Shark Attack Hype Belongs in Hollywood, Australian Scientists Say

Posted November 2 2011

t’s been a summer of shark hunts, but are the politicians’ responses to the perceived threat of attack justified?

Perhaps it will be remembered as the Great Shark Hunt of 2011, prompted by three fatal attacks in quick succession off Australia’s western coastline.

According to a recent article in The Sydney Morning Herald (SMH), a shark cull — authorized by the government of Western Australia to find what many were speculating was a “rogue” great white, and to rid the waters of other potential maneaters — was only the fifth such hunt of the year.

Shark attacks in Russia, the Seychelles, Reunion Island and Mexico similarly led officials to spring into action, mainly to reassure a terrified public it seems.

The WA state government, meanwhile, reportedly given the go-ahead for any great white sharks to be killed if they posed a threat to human life.
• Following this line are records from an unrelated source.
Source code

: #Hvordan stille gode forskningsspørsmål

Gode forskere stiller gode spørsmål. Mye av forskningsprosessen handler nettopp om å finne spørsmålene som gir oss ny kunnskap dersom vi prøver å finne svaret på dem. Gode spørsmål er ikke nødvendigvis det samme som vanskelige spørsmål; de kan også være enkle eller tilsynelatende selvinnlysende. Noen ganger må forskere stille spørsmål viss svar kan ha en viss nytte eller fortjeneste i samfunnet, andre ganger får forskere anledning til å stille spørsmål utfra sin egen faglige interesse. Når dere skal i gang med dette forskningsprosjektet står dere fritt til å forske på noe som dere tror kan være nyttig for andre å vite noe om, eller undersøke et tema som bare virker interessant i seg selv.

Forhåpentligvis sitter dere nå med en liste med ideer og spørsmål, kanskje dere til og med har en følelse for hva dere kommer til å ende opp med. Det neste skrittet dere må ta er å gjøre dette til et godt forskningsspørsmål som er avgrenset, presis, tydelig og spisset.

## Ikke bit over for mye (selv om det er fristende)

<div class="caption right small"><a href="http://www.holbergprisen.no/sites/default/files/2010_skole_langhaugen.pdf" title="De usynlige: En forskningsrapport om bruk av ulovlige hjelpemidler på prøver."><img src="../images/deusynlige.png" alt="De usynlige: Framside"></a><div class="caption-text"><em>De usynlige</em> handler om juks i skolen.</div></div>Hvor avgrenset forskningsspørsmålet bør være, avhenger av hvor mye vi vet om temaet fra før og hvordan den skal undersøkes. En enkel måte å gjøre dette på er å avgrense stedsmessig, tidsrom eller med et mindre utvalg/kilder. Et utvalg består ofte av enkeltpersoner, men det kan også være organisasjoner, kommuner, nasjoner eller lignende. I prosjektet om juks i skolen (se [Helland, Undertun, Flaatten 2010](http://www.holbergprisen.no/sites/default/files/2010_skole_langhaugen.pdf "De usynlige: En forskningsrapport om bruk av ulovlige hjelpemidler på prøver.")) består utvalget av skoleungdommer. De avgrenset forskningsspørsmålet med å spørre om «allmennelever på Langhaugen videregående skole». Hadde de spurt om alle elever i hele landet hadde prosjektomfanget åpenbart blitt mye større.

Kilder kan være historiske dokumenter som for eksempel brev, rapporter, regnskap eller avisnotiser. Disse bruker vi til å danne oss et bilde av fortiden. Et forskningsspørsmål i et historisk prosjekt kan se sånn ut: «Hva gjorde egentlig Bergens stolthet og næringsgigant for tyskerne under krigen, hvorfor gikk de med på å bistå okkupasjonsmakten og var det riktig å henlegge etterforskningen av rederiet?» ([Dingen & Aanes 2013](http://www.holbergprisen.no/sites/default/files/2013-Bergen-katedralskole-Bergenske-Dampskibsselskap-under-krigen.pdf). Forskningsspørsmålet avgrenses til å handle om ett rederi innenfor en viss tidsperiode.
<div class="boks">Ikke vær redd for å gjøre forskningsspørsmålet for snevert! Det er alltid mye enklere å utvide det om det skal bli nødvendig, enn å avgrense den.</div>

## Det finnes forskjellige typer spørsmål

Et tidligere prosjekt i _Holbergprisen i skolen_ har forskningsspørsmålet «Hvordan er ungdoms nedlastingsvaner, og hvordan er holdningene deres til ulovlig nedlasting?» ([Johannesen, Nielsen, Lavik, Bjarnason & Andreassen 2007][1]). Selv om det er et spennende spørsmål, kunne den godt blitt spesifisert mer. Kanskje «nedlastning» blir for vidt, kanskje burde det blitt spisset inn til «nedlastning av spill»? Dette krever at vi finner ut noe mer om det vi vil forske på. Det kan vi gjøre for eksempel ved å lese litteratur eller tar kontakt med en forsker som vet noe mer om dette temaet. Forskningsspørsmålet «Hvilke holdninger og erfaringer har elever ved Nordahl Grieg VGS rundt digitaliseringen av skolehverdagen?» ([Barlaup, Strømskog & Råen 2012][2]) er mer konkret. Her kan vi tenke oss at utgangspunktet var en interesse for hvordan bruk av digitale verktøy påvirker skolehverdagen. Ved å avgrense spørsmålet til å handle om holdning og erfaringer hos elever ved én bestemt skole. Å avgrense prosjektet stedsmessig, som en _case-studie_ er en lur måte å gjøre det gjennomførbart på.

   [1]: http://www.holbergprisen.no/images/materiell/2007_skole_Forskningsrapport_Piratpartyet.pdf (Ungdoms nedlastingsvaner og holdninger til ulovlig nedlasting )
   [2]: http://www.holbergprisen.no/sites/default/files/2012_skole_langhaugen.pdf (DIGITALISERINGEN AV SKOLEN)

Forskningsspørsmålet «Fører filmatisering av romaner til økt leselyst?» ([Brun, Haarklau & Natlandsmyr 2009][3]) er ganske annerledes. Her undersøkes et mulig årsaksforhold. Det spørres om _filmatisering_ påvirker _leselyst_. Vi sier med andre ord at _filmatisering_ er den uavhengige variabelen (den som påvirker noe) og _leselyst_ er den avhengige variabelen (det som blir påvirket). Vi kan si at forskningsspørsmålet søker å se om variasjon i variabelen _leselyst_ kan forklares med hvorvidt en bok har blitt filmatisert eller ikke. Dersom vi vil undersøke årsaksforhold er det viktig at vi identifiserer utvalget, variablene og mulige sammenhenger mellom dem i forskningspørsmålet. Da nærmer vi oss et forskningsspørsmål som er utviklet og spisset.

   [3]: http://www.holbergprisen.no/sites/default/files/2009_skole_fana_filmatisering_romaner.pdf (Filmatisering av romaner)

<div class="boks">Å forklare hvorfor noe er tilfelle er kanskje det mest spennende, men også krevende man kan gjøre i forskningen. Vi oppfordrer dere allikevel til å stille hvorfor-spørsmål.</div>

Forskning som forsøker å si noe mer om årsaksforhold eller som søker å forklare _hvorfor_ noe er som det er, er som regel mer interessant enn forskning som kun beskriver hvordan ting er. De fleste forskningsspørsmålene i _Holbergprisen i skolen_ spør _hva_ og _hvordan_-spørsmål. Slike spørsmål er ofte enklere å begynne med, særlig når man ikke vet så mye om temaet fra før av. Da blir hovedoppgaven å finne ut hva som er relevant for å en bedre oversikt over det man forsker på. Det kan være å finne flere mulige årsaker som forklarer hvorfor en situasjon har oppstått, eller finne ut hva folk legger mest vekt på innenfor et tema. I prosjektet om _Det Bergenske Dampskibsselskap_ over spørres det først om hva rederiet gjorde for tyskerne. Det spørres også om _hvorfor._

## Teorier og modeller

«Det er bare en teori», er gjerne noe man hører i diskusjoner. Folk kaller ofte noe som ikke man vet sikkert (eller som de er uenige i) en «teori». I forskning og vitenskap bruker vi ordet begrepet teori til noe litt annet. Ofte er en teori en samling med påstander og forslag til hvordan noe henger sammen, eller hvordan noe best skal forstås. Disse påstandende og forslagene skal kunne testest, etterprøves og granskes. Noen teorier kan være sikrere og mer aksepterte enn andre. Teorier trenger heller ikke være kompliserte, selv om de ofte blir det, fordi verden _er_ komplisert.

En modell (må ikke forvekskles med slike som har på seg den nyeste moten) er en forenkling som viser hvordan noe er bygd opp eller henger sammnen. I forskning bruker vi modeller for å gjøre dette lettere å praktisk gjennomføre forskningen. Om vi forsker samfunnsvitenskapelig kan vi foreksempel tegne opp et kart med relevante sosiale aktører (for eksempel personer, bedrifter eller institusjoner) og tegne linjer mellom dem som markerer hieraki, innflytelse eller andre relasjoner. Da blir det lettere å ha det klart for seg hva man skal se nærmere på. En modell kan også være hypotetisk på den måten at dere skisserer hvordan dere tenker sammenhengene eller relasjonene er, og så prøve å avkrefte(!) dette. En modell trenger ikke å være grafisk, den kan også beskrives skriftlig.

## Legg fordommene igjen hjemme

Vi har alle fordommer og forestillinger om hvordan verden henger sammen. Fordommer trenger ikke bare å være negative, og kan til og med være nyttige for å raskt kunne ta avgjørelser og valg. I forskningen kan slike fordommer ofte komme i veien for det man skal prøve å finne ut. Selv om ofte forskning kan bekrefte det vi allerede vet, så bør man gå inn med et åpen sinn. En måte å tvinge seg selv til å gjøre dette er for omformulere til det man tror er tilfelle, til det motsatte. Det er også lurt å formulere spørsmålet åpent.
Now, Christopher Neff, a PhD candidate at the University of Sydney into public responses to “shark-bite incidents” off South Africa and the United States, has penned a timely response to the hype (although, with just a handful of recent stories on shark attacks in this column generating more than 10,000 page views, we of course consider it legitimate coverage of a serious public safety concern).

Neff tries to turn attention to prevention rather than a knee-jerk political cure.

Despite the nightmare-invoking details of the attacks of Western Australia, Neff’s SMH article makes you want to go back in the water, be it Perth, Sydney or that unspecified place in New England where Sheriff Martin Brody (almost) met his toothy match.

He starts by arguing that while the public’s concern about the risks is reasonable, swimmers “are being offered a political solution to a public safety problem.”